- What you have to do -
Please give again, word for word, the lines that lie between the start of the listing below and the line with "## 🛠️ Construído com", both included.

- Records for processing -

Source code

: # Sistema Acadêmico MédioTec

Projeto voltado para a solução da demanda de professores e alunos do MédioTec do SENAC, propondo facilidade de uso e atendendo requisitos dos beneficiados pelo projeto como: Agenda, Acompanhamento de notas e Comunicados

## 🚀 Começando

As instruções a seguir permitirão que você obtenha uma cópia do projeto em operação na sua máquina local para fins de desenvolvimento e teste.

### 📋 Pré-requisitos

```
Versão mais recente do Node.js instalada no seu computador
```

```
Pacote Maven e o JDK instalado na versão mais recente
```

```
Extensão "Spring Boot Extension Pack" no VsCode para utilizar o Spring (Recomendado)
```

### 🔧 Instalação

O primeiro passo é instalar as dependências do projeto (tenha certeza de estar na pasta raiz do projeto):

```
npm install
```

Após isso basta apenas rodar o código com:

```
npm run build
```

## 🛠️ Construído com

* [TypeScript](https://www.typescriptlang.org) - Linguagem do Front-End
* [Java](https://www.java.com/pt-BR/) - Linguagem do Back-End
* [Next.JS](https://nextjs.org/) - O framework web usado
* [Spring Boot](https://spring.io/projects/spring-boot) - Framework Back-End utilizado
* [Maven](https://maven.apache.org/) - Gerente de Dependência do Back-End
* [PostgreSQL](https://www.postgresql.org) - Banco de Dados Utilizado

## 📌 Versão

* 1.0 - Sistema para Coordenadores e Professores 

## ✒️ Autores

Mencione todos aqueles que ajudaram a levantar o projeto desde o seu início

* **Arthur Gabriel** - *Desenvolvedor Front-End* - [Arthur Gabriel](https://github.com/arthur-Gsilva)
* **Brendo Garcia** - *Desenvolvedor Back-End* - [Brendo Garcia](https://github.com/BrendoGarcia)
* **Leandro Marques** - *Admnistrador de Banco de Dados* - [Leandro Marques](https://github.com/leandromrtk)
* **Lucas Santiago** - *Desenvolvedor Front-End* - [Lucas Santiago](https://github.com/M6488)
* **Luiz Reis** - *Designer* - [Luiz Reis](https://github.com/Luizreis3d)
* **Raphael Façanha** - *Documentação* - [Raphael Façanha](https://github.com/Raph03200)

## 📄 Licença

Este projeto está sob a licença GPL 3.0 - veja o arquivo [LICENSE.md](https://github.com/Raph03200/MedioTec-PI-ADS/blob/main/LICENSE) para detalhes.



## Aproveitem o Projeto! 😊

- Finished exercise -
Source code

: # Sistema Acadêmico MédioTec

Projeto voltado para a solução da demanda de professores e alunos do MédioTec do SENAC, propondo facilidade de uso e atendendo requisitos dos beneficiados pelo projeto como: Agenda, Acompanhamento de notas e Comunicados

## 🚀 Começando

As instruções a seguir permitirão que você obtenha uma cópia do projeto em operação na sua máquina local para fins de desenvolvimento e teste.

### 📋 Pré-requisitos

```
Versão mais recente do Node.js instalada no seu computador
```

```
Pacote Maven e o JDK instalado na versão mais recente
```

```
Extensão "Spring Boot Extension Pack" no VsCode para utilizar o Spring (Recomendado)
```

### 🔧 Instalação

O primeiro passo é instalar as dependências do projeto (tenha certeza de estar na pasta raiz do projeto):

```
npm install
```

Após isso basta apenas rodar o código com:

```
npm run build
```

## 🛠️ Construído com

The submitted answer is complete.